Helge lehnt sich zu Heinz rüber, der einen weiteren Backfisch ins Fett sinken lässt. „Du machst für die Dame zum Mitnehmen, Papa?” – „Jaaahaaa!”, poltert's zurück. Trotzdem, Helge mahnt zur Eile: „Gleich wird's dunkel!” Die Uhr schlägt 13. Der Tag ist noch lang. „Drei Euro auffen Kopp” macht der Backfisch. Sohnemann muss gleich mal rüber zum Bäcker. Die Brötchen sind alle.

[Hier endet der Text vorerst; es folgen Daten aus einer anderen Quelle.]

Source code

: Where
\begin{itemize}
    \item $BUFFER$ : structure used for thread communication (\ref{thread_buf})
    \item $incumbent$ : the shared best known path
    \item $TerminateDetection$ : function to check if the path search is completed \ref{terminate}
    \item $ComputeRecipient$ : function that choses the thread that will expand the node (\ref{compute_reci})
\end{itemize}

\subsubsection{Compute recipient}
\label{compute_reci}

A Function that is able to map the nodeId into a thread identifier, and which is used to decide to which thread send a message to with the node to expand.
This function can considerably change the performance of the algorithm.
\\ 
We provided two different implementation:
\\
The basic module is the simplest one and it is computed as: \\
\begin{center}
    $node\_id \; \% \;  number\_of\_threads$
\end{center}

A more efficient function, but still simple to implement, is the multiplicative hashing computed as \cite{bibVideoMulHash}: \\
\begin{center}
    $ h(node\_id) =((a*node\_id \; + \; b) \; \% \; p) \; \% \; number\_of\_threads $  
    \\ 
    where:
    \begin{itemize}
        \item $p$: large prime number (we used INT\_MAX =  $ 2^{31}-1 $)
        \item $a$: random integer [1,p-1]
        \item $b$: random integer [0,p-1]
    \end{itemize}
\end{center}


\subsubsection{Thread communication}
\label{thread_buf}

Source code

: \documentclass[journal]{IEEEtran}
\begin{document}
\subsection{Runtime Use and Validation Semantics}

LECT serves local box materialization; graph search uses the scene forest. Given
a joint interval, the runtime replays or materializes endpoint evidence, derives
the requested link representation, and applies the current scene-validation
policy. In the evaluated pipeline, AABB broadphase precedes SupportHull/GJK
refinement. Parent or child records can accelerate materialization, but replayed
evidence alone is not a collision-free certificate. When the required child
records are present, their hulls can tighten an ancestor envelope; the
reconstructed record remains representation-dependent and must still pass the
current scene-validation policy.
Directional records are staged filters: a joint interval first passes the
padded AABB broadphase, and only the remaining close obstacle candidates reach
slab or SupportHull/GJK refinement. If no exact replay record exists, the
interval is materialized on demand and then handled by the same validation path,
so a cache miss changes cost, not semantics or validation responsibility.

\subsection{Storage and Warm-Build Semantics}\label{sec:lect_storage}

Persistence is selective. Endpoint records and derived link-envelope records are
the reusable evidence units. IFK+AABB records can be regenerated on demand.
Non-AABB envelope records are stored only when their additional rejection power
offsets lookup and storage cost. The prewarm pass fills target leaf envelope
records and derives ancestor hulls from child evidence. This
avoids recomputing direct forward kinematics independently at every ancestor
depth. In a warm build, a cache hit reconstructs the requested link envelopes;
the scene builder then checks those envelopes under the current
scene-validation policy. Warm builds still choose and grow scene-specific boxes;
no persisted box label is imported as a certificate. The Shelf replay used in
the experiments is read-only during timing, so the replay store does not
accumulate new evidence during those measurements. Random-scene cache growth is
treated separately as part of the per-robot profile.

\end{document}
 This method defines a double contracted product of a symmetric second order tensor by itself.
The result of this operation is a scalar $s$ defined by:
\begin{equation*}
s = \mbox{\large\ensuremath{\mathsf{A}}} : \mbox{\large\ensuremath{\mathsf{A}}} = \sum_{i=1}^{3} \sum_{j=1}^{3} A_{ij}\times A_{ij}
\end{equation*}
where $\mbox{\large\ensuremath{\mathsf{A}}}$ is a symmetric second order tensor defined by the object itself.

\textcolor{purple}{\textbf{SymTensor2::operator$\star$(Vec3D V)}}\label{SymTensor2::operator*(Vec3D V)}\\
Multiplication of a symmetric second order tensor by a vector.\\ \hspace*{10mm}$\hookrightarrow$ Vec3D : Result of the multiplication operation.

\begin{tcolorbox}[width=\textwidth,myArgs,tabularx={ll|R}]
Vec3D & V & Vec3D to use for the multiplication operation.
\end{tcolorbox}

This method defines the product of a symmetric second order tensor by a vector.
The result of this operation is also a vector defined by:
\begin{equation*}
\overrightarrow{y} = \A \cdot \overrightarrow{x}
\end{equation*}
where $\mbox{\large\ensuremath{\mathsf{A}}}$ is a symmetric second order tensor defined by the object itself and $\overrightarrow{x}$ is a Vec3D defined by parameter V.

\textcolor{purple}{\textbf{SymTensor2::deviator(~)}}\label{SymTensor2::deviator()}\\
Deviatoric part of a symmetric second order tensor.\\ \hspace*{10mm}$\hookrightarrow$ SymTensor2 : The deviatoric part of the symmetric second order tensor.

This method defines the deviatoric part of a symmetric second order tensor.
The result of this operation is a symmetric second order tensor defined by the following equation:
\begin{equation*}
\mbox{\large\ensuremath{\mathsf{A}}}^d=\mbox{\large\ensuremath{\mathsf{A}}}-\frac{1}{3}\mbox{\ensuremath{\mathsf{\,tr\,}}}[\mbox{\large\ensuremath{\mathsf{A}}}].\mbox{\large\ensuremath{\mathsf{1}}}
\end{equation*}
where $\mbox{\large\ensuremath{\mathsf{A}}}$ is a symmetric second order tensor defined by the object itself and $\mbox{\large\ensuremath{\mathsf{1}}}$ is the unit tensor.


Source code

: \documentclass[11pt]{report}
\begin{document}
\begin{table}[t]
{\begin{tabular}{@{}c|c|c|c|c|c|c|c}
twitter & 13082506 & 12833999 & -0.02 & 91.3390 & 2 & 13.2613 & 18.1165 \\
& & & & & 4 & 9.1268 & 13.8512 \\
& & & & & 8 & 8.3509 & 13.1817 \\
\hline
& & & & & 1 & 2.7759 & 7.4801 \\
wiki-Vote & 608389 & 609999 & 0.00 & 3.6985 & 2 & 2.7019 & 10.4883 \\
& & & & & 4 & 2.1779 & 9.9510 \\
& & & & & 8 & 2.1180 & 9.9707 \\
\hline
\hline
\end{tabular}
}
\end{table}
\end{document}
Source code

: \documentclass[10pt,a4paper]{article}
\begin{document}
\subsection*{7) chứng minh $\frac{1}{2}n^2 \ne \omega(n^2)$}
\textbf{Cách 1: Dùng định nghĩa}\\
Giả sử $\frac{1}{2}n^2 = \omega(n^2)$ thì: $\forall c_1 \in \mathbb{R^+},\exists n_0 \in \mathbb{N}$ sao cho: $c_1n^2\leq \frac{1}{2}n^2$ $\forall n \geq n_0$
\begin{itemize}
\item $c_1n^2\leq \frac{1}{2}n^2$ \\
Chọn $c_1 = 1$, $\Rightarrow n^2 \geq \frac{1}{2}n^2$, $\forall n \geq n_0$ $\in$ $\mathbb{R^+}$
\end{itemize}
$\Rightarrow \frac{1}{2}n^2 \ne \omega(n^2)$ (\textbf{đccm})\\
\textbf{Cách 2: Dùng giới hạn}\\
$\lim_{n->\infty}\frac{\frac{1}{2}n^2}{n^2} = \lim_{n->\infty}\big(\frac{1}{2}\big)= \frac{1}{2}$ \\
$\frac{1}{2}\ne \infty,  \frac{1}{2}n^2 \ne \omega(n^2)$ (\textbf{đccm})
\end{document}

Elvira macht ihre Mittagspause im laufenden Betrieb. Ein Brötchen mit Heringssalat, der Gatte steht auf Bratfisch, der Sohnemann auf Lachsersatz. „Wir essen jeden Tag Fisch”, sagt Heinz, während er holländische Matjes, „super zart, super mild”, für Stammkunde Kluge einpackt. „Sie wissen ja, dass Sie ihn nicht mit Wasser abwaschen dürfen, ne?” Herr Kluge weiß das natürlich. War ja auch nur ein Scherz. Matjes abwaschen . . . „Dann bleibt doch kein Geschmack mehr dran!” Noch ein Stück vom Rotbarsch, bitte! „Großes? Kleines? Schuhgröße 42?” – Helge, der Schelm.

Nee, Scholle ist nicht im Angebot. Schollenzeit ist ab Mai, klärt Heinz auf, „sonst ist zu wenig Fleisch dran, die Scholle ist dann auch zu labbrig”. Viktoriabarsch ist nie im Angebot. Aus Prinzip. „Die fangen ja den Leuten vor deren eigenen Haustür alles weg”, sagt Heinz. Viktoriabarsch sollen die Afrikaner für sich selbst behalten. Er beklagt auch die industriellen Fangmethoden. „Es wird zu viel Raubbau an der Natur betrieben!” Bei seinem Lieferanten sei er sicher, dass nur gefangen werde, was auch auf den Tisch soll. Der 74-Jährige hat seine Meinung, er teilt sie gerne mit. Aalglatt ist kein Attribut, das zum Personal an der Fischbude Rademacher passt.